In the records that follow, show each line where the word "long" is present.
□ □ □ □
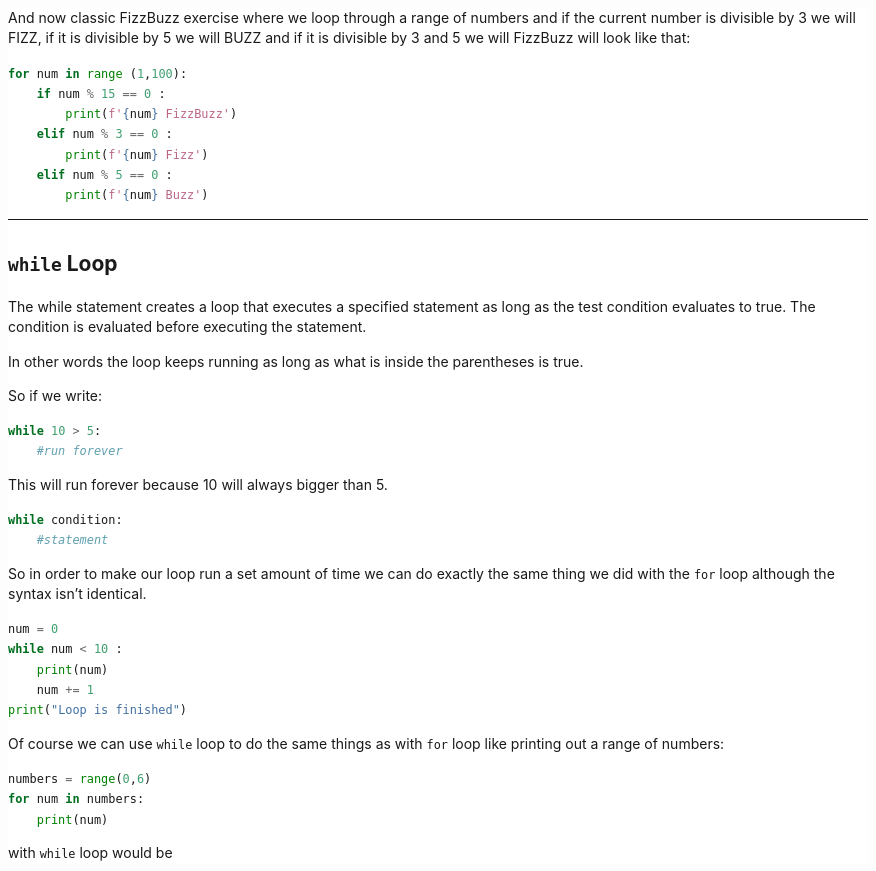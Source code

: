 And now classic FizzBuzz exercise where we loop through a range of numbers and if the current number is divisible by 3 we will FIZZ, if it is divisible by 5 we will BUZZ and if it is divisible by 3 and 5 we will FizzBuzz will look like that:
```python
for num in range (1,100):
	if num % 15 == 0 :
		print(f'{num} FizzBuzz')
	elif num % 3 == 0 :
		print(f'{num} Fizz')
	elif num % 5 == 0 :
		print(f'{num} Buzz')
```

---

## `while` Loop

The while statement creates a loop that executes a specified statement as long as the test condition evaluates to true. The condition is evaluated before executing the statement.

In other words the loop keeps running as long as what is inside the parentheses is true.

So if we write:

```python
while 10 > 5:
    #run forever

```

This will run forever because 10 will always bigger than 5.

```python
while condition:
    #statement

```

So in order to make our loop run a set amount of time we can do exactly the same thing we did with the `for` loop although the syntax isn’t identical.

```python
num = 0
while num < 10 :
    print(num)
    num += 1
print("Loop is finished")
```

Of course we can use `while` loop to do the same things as with `for` loop like printing out a range of numbers:

```python
numbers = range(0,6)
for num in numbers:
	print(num)
```
with `while` loop would be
□ □ □ □
SOLUTION FOR THIS PROBLEM:
The while statement creates a loop that executes a specified statement as long as the test condition evaluates to true. The condition is evaluated before executing the statement.
In other words the loop keeps running as long as what is inside the parentheses is true.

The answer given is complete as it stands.